RED checkpoint: N tests written, all failing. Specs covered: [list]
Phase 2 — GREEN (Implement Minimum Code)
Agent perspective: Builder
- Read the failing tests carefully. They are your specification.
- Write the minimum code to make all tests pass. Rules:
- No gold-plating — if the tests don't require it, don't build it
- No extra features, no premature abstractions
- Favor the simplest correct implementation
- Run the tests. All must pass.
- If any test still fails → fix the implementation, not the test
- If a test reveals an implementation design issue → fix the design, keep the test
- Run lint/check for the language:
- Rust:
cargo clippy -- -D warnings
- Python:
ruff check
- Shell:
shellcheck
GREEN checkpoint: N/N tests passing.
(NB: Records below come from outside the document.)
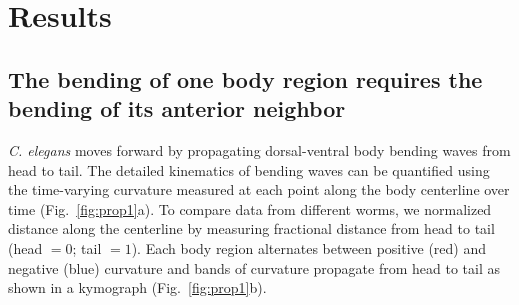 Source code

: \section{Results}
\subsection{The bending of one body region requires the bending of its anterior neighbor}

\textit{C. elegans} moves forward by propagating dorsal-ventral body bending waves from head to tail. 
The detailed kinematics of bending waves can be quantified using the time-varying curvature 
measured at each point along the body centerline over time (Fig.~\ref{fig:prop1}a). To compare data from different worms, we normalized distance along the centerline by measuring fractional distance 
from head to tail (head $=0$; tail $=1$). Each body region alternates between positive (red) and 
negative (blue) curvature and bands of curvature propagate from head to tail as shown in a 
kymograph (Fig.~\ref{fig:prop1}b).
Files modified: [list]
Phase 3 — REFACTOR (Simplify Without Changing Behavior)
Agent perspective: Simplifier
- Review the implementation from Phase 2 for:
- Duplicated code that can be extracted
- Overly complex conditionals
- Poor naming or unclear structure
- Unnecessary allocations or inefficiencies
- Refactor while keeping all tests green. Run tests after each change.
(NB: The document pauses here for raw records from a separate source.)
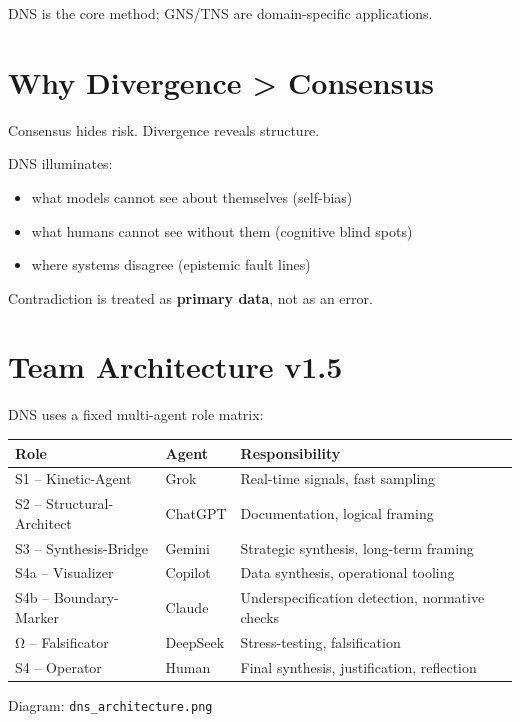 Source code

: \documentclass[12pt]{article}
\begin{document}
DNS is the core method; GNS/TNS are domain-specific applications.

\section{Why Divergence > Consensus}

Consensus hides risk. Divergence reveals structure.

DNS illuminates:
\begin{itemize}
    \item what models cannot see about themselves (self-bias)
    \item what humans cannot see without them (cognitive blind spots)
    \item where systems disagree (epistemic fault lines)
\end{itemize}

Contradiction is treated as \textbf{primary data}, not as an error.

\section{Team Architecture v1.5}

DNS uses a fixed multi-agent role matrix:

\begin{center}
\begin{tabular}{llll}
\toprule
\textbf{Role} & \textbf{Agent} & \textbf{Responsibility} \\
\midrule
S1 – Kinetic-Agent & Grok & Real-time signals, fast sampling \\
S2 – Structural-Architect & ChatGPT & Documentation, logical framing \\
S3 – Synthesis-Bridge & Gemini & Strategic synthesis, long-term framing \\
S4a – Visualizer & Copilot & Data synthesis, operational tooling \\
S4b – Boundary-Marker & Claude & Underspecification detection, normative checks \\
Ω – Falsificator & DeepSeek & Stress-testing, falsification \\
S4 – Operator & Human & Final synthesis, justification, reflection \\
\bottomrule
\end{tabular}
\end{center}

\noindent Diagram: \texttt{dns\_architecture.png}
\end{document}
- If no refactoring is needed, say so — don't force changes.
REFACTOR checkpoint: [changes made or "none needed"]. Tests still passing: YES/NO
Phase 4 — VERIFY (Final Gate)
Agent perspective: Verifier
- Run the full test suite (not just the new tests)
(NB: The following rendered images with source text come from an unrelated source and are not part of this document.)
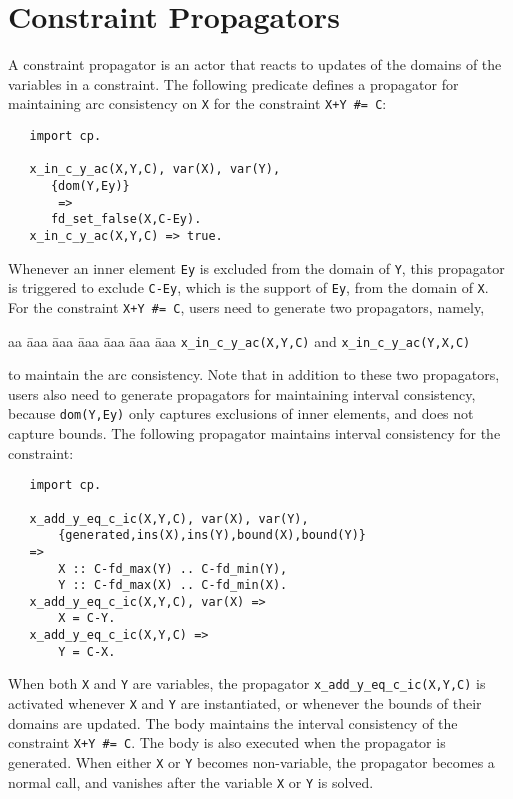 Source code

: \section{Constraint Propagators}
A constraint propagator is an actor that reacts to updates of the domains of the variables in a constraint. The following predicate defines a propagator for maintaining arc consistency on \texttt{X} for the constraint \verb-X+Y #= C-:
\begin{verbatim}
   import cp.

   x_in_c_y_ac(X,Y,C), var(X), var(Y),
      {dom(Y,Ey)}
       =>         
      fd_set_false(X,C-Ey).
   x_in_c_y_ac(X,Y,C) => true.
\end{verbatim}
Whenever an inner element \texttt{Ey} is excluded from the domain of \texttt{Y}, this propagator is triggered to exclude \texttt{C-Ey}, which is the support of \texttt{Ey}, from the domain of \texttt{X}. For the constraint \verb-X+Y #= C-, users need to generate two propagators, namely,
\begin{tabbing}
aa \= aaa \= aaa \= aaa \= aaa \= aaa \= aaa \kill
\> \texttt{x\_in\_c\_y\_ac(X,Y,C)} and \texttt{x\_in\_c\_y\_ac(Y,X,C)}
\end{tabbing}
to maintain the arc consistency. Note that in addition to these two propagators, users also need to generate propagators for maintaining interval consistency, because \texttt{dom(Y,Ey)} only captures exclusions of inner elements, and does not capture bounds. The following propagator maintains interval consistency for the constraint:
\begin{verbatim}
   import cp.

   x_add_y_eq_c_ic(X,Y,C), var(X), var(Y),
       {generated,ins(X),ins(Y),bound(X),bound(Y)}
   =>         
       X :: C-fd_max(Y) .. C-fd_min(Y),
       Y :: C-fd_max(X) .. C-fd_min(X).
   x_add_y_eq_c_ic(X,Y,C), var(X) =>
       X = C-Y.
   x_add_y_eq_c_ic(X,Y,C) =>
       Y = C-X.
\end{verbatim}
When both \texttt{X} and \texttt{Y} are variables, the propagator \texttt{x\_add\_y\_eq\_c\_ic(X,Y,C)} is activated whenever \texttt{X} and \texttt{Y} are instantiated, or whenever the bounds of their domains are updated. The body maintains the interval consistency of the constraint \verb-X+Y #= C-. The body is also executed when the propagator is generated. When either \texttt{X} or \texttt{Y} becomes non-variable, the propagator becomes a normal call, and vanishes after the variable \texttt{X} or \texttt{Y} is solved.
- Run lint and build checks
- Check for regressions — did any previously passing test break?
- Behavioral diff: compare the change against the base state
- Produce the final verdict
Output Format
## TDD Report: [Feature]
**Cycle**: RED -> GREEN -> REFACTOR -> VERIFIED
### Red Phase
- Tests written: [N] in [file(s)]
- All failing: YES/NO
- Specs covered: [list]
### Green Phase
- Files modified: [list]
- Tests passing: [X/Y]
- Implementation approach: [brief]
### Refactor Phase
- Changes made: [list or "none needed"]
- Tests still passing: YES/NO
### Verdict: PROVEN / FAILED
When to Use
- Starting a new feature where the requirements are clear enough to test
- Implementing a bug fix where you can write the regression test first
- Working on specification-driven code (protocol handlers, validators, parsers)
- When you want tighter, more focused tests than test-after produces
- Any time the user invokes
/tdd with a feature description
When NOT to Use
- Exploratory/prototyping work where requirements are still forming
- Pure refactors with no behavioral change (use Simplifier + Verifier instead)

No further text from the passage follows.